:: Required work ::
Every line of the records that holds the word "content" should be copied out.

:: Supplied information ::
......
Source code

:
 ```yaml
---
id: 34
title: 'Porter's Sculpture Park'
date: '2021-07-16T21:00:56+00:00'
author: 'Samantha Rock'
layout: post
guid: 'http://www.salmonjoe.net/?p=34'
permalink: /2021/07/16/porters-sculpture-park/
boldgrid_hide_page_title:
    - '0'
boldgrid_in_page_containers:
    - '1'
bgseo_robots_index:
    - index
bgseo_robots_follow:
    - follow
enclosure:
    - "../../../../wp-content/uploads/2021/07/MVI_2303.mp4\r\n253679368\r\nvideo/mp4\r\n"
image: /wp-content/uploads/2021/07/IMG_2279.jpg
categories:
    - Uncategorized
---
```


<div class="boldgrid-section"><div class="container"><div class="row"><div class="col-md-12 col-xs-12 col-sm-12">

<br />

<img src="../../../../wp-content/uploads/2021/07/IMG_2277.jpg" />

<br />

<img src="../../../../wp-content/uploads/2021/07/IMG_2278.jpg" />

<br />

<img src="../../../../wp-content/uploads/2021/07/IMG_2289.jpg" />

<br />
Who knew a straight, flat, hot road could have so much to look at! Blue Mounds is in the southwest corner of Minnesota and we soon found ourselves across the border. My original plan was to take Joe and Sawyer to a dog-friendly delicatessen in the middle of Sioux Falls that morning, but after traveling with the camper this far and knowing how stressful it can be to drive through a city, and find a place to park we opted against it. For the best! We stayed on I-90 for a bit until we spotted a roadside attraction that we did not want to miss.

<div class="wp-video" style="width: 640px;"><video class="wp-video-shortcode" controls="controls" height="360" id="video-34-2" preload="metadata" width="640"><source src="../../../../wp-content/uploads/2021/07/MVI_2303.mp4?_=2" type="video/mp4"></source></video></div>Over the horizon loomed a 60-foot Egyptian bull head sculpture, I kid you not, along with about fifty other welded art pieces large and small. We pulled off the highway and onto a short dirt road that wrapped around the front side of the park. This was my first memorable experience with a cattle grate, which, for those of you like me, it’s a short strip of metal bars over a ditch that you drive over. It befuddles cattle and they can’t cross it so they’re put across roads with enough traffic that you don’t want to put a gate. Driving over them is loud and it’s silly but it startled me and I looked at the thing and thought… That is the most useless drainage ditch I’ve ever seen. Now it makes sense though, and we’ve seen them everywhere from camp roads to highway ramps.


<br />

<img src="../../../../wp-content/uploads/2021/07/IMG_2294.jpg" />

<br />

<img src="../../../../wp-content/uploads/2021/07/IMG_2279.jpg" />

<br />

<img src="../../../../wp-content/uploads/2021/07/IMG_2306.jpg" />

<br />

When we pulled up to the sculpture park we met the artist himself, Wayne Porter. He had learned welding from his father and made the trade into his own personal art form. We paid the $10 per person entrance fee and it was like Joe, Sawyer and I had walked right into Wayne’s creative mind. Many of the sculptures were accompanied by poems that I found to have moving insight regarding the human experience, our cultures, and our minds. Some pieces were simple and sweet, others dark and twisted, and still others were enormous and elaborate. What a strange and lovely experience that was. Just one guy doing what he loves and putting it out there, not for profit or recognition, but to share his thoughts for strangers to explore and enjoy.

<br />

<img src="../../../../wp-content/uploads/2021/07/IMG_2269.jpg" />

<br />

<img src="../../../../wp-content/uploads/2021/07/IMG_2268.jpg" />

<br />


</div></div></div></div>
......
:: Answer to the problem ::
    - "../../../../wp-content/uploads/2021/07/MVI_2303.mp4\r\n253679368\r\nvideo/mp4\r\n"
image: /wp-content/uploads/2021/07/IMG_2279.jpg
<img src="../../../../wp-content/uploads/2021/07/IMG_2277.jpg" />
<img src="../../../../wp-content/uploads/2021/07/IMG_2278.jpg" />
<img src="../../../../wp-content/uploads/2021/07/IMG_2289.jpg" />
<div class="wp-video" style="width: 640px;"><video class="wp-video-shortcode" controls="controls" height="360" id="video-34-2" preload="metadata" width="640"><source src="../../../../wp-content/uploads/2021/07/MVI_2303.mp4?_=2" type="video/mp4"></source></video></div>Over the horizon loomed a 60-foot Egyptian bull head sculpture, I kid you not, along with about fifty other welded art pieces large and small. We pulled off the highway and onto a short dirt road that wrapped around the front side of the park. This was my first memorable experience with a cattle grate, which, for those of you like me, it’s a short strip of metal bars over a ditch that you drive over. It befuddles cattle and they can’t cross it so they’re put across roads with enough traffic that you don’t want to put a gate. Driving over them is loud and it’s silly but it startled me and I looked at the thing and thought… That is the most useless drainage ditch I’ve ever seen. Now it makes sense though, and we’ve seen them everywhere from camp roads to highway ramps.
<img src="../../../../wp-content/uploads/2021/07/IMG_2294.jpg" />
<img src="../../../../wp-content/uploads/2021/07/IMG_2279.jpg" />
<img src="../../../../wp-content/uploads/2021/07/IMG_2306.jpg" />
<img src="../../../../wp-content/uploads/2021/07/IMG_2269.jpg" />
<img src="../../../../wp-content/uploads/2021/07/IMG_2268.jpg" />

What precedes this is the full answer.